Top of Task data

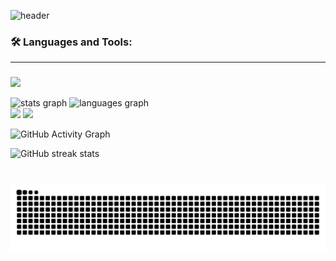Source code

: ![header](https://capsule-render.vercel.app/api?type=waving&color=auto&height=200&section=header&text=Hi%20there👋%20I'm%20Nurul%20Islam&fontSize=40)

<!--# Hi there 👋 I'm, Nurul Islam
#### Full Stack Developer -->



<h3 align="left">🛠️ Languages and Tools:</h3>
<hr/>

###

<p align="left">
  <a href="https://skillicons.dev">
    <img src="https://skillicons.dev/icons?i=html,css,js,ts,react,vite,nextjs,sass,materialui,tailwind,bootstrap,redux,supabase,nodejs,postgres,postman,prisma,express,figma,firebase,git,graphql,vscode,vercel,github" />
  </a>
</p>

<!-- <p align="left"> <a href="https://www.w3.org/html/" target="_blank" rel="noreferrer"> <img src="https://raw.githubusercontent.com/devicons/devicon/master/icons/html5/html5-original-wordmark.svg" alt="html5" width="40" height="40"/> </a> 
<a href="https://www.w3schools.com/css/" target="_blank" rel="noreferrer"> <img src="https://raw.githubusercontent.com/devicons/devicon/master/icons/css3/css3-original-wordmark.svg" alt="css3" width="40" height="40"/> </a> 
  <a href="https://sass-lang.com" target="_blank" rel="noreferrer"> <img src="https://raw.githubusercontent.com/devicons/devicon/master/icons/sass/sass-original.svg" alt="sass" width="40" height="40"/> </a> 
  <a href="https://developer.mozilla.org/en-US/docs/Web/JavaScript" target="_blank" rel="noreferrer"> <img src="https://raw.githubusercontent.com/devicons/devicon/master/icons/javascript/javascript-original.svg" alt="javascript" width="40" height="40"/> </a>  
   <a href="https://www.typescriptlang.org/" target="_blank" rel="noreferrer"> <img src="https://raw.githubusercontent.com/devicons/devicon/master/icons/typescript/typescript-original.svg" alt="typescript" width="40" height="40"/> </a> 
  <a href="https://reactjs.org/" target="_blank" rel="noreferrer"> <img src="https://raw.githubusercontent.com/devicons/devicon/master/icons/react/react-original-wordmark.svg" alt="react" width="40" height="40"/> </a>     
  <a href="https://reactnative.dev/" target="_blank" rel="noreferrer"> <img src="https://reactnative.dev/img/header_logo.svg" alt="reactnative" width="40" height="40"/> </a> 
        <a href="https://redux.js.org" target="_blank" rel="noreferrer"> <img src="https://raw.githubusercontent.com/devicons/devicon/master/icons/redux/redux-original.svg" alt="redux" width="40" height="40"/> </a> 
 <a href="https://mui.com/" target="_blank" rel="noreferrer"> <img src="https://mui.com/static/logo.png" alt="materialUI" width="40" height="40"/> </a>   
   <a href="https://tailwindcss.com/" target="_blank" rel="noreferrer"> <img src="https://www.vectorlogo.zone/logos/tailwindcss/tailwindcss-icon.svg" alt="tailwind" width="40" height="40"/> </a> 
<a href="https://getbootstrap.com" target="_blank" rel="noreferrer"> <img src="https://raw.githubusercontent.com/devicons/devicon/master/icons/bootstrap/bootstrap-plain-wordmark.svg" alt="bootstrap" width="40" height="40"/> </a>    
   <a href="https://www.chartjs.org" target="_blank" rel="noreferrer"> <img src="https://www.chartjs.org/media/logo-title.svg" alt="chartjs" width="40" height="40"/> </a> 
  <a href="https://nodejs.org" target="_blank" rel="noreferrer"> <img src="https://raw.githubusercontent.com/devicons/devicon/master/icons/nodejs/nodejs-original-wordmark.svg" alt="nodejs" width="40" height="40"/> </a> 
  <a href="https://expressjs.com" target="_blank" rel="noreferrer"> <img src="https://raw.githubusercontent.com/devicons/devicon/master/icons/express/express-original-wordmark.svg" alt="express" width="40" height="40"/> </a> 
    <a href="https://www.mongodb.com/" target="_blank" rel="noreferrer"> <img src="https://raw.githubusercontent.com/devicons/devicon/master/icons/mongodb/mongodb-original-wordmark.svg" alt="mongodb" width="40" height="40"/> </a> 
  <a href="https://firebase.google.com/" target="_blank" rel="noreferrer"> <img src="https://www.vectorlogo.zone/logos/firebase/firebase-icon.svg" alt="firebase" width="40" height="40"/> </a> 
  <a href="https://git-scm.com/" target="_blank" rel="noreferrer"> <img src="https://www.vectorlogo.zone/logos/git-scm/git-scm-icon.svg" alt="git" width="40" height="40"/> </a>                           
  <a href="https://heroku.com" target="_blank" rel="noreferrer"> <img src="https://www.vectorlogo.zone/logos/heroku/heroku-icon.svg" alt="heroku" width="40" height="40"/> </a>                                                                        
    
   <a href="https://www.figma.com/" target="_blank" rel="noreferrer"> <img src="https://www.vectorlogo.zone/logos/figma/figma-icon.svg" alt="figma" width="40" height="40"/> </a> 
  
  </p>--> 


<!--[<img src='https://cdn.jsdelivr.net/npm/simple-icons@3.0.1/icons/github.svg' alt='github' height='40'>](https://github.com/NurulIslam-EEE)  --> 

<div align="left">
  <img src="https://github-readme-stats.vercel.app/api?username=NurulIslam-EEE&hide_title=false&hide_rank=false&show_icons=true&include_all_commits=true&count_private=true&disable_animations=false&theme=dracula&locale=en&hide_border=false" height="150" alt="stats graph"  />
  <img src="https://github-readme-stats.vercel.app/api/top-langs?username=NurulIslam-EEE&locale=en&hide_title=false&layout=compact&card_width=320&langs_count=5&theme=dracula&hide_border=false" height="150" alt="languages graph"  />
</div>

<div align="left">
  <img height=220  src="https://github-readme-stats.vercel.app/api/top-langs?username=NurulIslam-EEE&layout=compact&langs_count=6" />

  <img height=220  src="https://github-readme-stats.vercel.app/api?username=NurulIslam-EEE&show_icons=true" />
</div>

<!--[![Top Langs](https://github-readme-stats.vercel.app/api/top-langs/?username=NurulIslam-EEE&layout=pie)](https://github.com/NurulIslam-EEE/github-readme-stats) -->

<!--[![Top Langs](https://github-readme-stats.vercel.app/api/top-langs/?username=NurulIslam-EEE)](https://github.com/NurulIslam-EEE/github-readme-stats)--> 

<!--![GitHub stats](https://github-readme-stats.vercel.app/api?username=NurulIslam-EEE&show_icons=true)-->

![GitHub Activity Graph](https://activity-graph.herokuapp.com/graph?user=NurulIslam-EEE)  

![GitHub streak stats](https://github-readme-streak-stats.herokuapp.com/?user=NurulIslam-EEE)  

###

<br clear="both">

<img src="https://raw.githubusercontent.com/NurulIslam-EEE/NurulIslam-EEE/output/snake.svg" alt="Snake animation" />

###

Bottom of Task data

With the pictures set aside, repeat every entry above exactly.

Source code

: ![header](https://capsule-render.vercel.app/api?type=waving&color=auto&height=200&section=header&text=Hi%20there👋%20I'm%20Nurul%20Islam&fontSize=40)

<!--# Hi there 👋 I'm, Nurul Islam
#### Full Stack Developer -->



<h3 align="left">🛠️ Languages and Tools:</h3>
<hr/>

###

<p align="left">
  <a href="https://skillicons.dev">
    <img src="https://skillicons.dev/icons?i=html,css,js,ts,react,vite,nextjs,sass,materialui,tailwind,bootstrap,redux,supabase,nodejs,postgres,postman,prisma,express,figma,firebase,git,graphql,vscode,vercel,github" />
  </a>
</p>

<!-- <p align="left"> <a href="https://www.w3.org/html/" target="_blank" rel="noreferrer"> <img src="https://raw.githubusercontent.com/devicons/devicon/master/icons/html5/html5-original-wordmark.svg" alt="html5" width="40" height="40"/> </a> 
<a href="https://www.w3schools.com/css/" target="_blank" rel="noreferrer"> <img src="https://raw.githubusercontent.com/devicons/devicon/master/icons/css3/css3-original-wordmark.svg" alt="css3" width="40" height="40"/> </a> 
  <a href="https://sass-lang.com" target="_blank" rel="noreferrer"> <img src="https://raw.githubusercontent.com/devicons/devicon/master/icons/sass/sass-original.svg" alt="sass" width="40" height="40"/> </a> 
  <a href="https://developer.mozilla.org/en-US/docs/Web/JavaScript" target="_blank" rel="noreferrer"> <img src="https://raw.githubusercontent.com/devicons/devicon/master/icons/javascript/javascript-original.svg" alt="javascript" width="40" height="40"/> </a>  
   <a href="https://www.typescriptlang.org/" target="_blank" rel="noreferrer"> <img src="https://raw.githubusercontent.com/devicons/devicon/master/icons/typescript/typescript-original.svg" alt="typescript" width="40" height="40"/> </a> 
  <a href="https://reactjs.org/" target="_blank" rel="noreferrer"> <img src="https://raw.githubusercontent.com/devicons/devicon/master/icons/react/react-original-wordmark.svg" alt="react" width="40" height="40"/> </a>     
  <a href="https://reactnative.dev/" target="_blank" rel="noreferrer"> <img src="https://reactnative.dev/img/header_logo.svg" alt="reactnative" width="40" height="40"/> </a> 
        <a href="https://redux.js.org" target="_blank" rel="noreferrer"> <img src="https://raw.githubusercontent.com/devicons/devicon/master/icons/redux/redux-original.svg" alt="redux" width="40" height="40"/> </a> 
 <a href="https://mui.com/" target="_blank" rel="noreferrer"> <img src="https://mui.com/static/logo.png" alt="materialUI" width="40" height="40"/> </a>   
   <a href="https://tailwindcss.com/" target="_blank" rel="noreferrer"> <img src="https://www.vectorlogo.zone/logos/tailwindcss/tailwindcss-icon.svg" alt="tailwind" width="40" height="40"/> </a> 
<a href="https://getbootstrap.com" target="_blank" rel="noreferrer"> <img src="https://raw.githubusercontent.com/devicons/devicon/master/icons/bootstrap/bootstrap-plain-wordmark.svg" alt="bootstrap" width="40" height="40"/> </a>    
   <a href="https://www.chartjs.org" target="_blank" rel="noreferrer"> <img src="https://www.chartjs.org/media/logo-title.svg" alt="chartjs" width="40" height="40"/> </a> 
  <a href="https://nodejs.org" target="_blank" rel="noreferrer"> <img src="https://raw.githubusercontent.com/devicons/devicon/master/icons/nodejs/nodejs-original-wordmark.svg" alt="nodejs" width="40" height="40"/> </a> 
  <a href="https://expressjs.com" target="_blank" rel="noreferrer"> <img src="https://raw.githubusercontent.com/devicons/devicon/master/icons/express/express-original-wordmark.svg" alt="express" width="40" height="40"/> </a> 
    <a href="https://www.mongodb.com/" target="_blank" rel="noreferrer"> <img src="https://raw.githubusercontent.com/devicons/devicon/master/icons/mongodb/mongodb-original-wordmark.svg" alt="mongodb" width="40" height="40"/> </a> 
  <a href="https://firebase.google.com/" target="_blank" rel="noreferrer"> <img src="https://www.vectorlogo.zone/logos/firebase/firebase-icon.svg" alt="firebase" width="40" height="40"/> </a> 
  <a href="https://git-scm.com/" target="_blank" rel="noreferrer"> <img src="https://www.vectorlogo.zone/logos/git-scm/git-scm-icon.svg" alt="git" width="40" height="40"/> </a>                           
  <a href="https://heroku.com" target="_blank" rel="noreferrer"> <img src="https://www.vectorlogo.zone/logos/heroku/heroku-icon.svg" alt="heroku" width="40" height="40"/> </a>                                                                        
    
   <a href="https://www.figma.com/" target="_blank" rel="noreferrer"> <img src="https://www.vectorlogo.zone/logos/figma/figma-icon.svg" alt="figma" width="40" height="40"/> </a> 
  
  </p>--> 


<!--[<img src='https://cdn.jsdelivr.net/npm/simple-icons@3.0.1/icons/github.svg' alt='github' height='40'>](https://github.com/NurulIslam-EEE)  --> 

<div align="left">
  <img src="https://github-readme-stats.vercel.app/api?username=NurulIslam-EEE&hide_title=false&hide_rank=false&show_icons=true&include_all_commits=true&count_private=true&disable_animations=false&theme=dracula&locale=en&hide_border=false" height="150" alt="stats graph"  />
  <img src="https://github-readme-stats.vercel.app/api/top-langs?username=NurulIslam-EEE&locale=en&hide_title=false&layout=compact&card_width=320&langs_count=5&theme=dracula&hide_border=false" height="150" alt="languages graph"  />
</div>

<div align="left">
  <img height=220  src="https://github-readme-stats.vercel.app/api/top-langs?username=NurulIslam-EEE&layout=compact&langs_count=6" />

  <img height=220  src="https://github-readme-stats.vercel.app/api?username=NurulIslam-EEE&show_icons=true" />
</div>

<!--[![Top Langs](https://github-readme-stats.vercel.app/api/top-langs/?username=NurulIslam-EEE&layout=pie)](https://github.com/NurulIslam-EEE/github-readme-stats) -->

<!--[![Top Langs](https://github-readme-stats.vercel.app/api/top-langs/?username=NurulIslam-EEE)](https://github.com/NurulIslam-EEE/github-readme-stats)--> 

<!--![GitHub stats](https://github-readme-stats.vercel.app/api?username=NurulIslam-EEE&show_icons=true)-->

![GitHub Activity Graph](https://activity-graph.herokuapp.com/graph?user=NurulIslam-EEE)  

![GitHub streak stats](https://github-readme-streak-stats.herokuapp.com/?user=NurulIslam-EEE)  

###

<br clear="both">

<img src="https://raw.githubusercontent.com/NurulIslam-EEE/NurulIslam-EEE/output/snake.svg" alt="Snake animation" />

###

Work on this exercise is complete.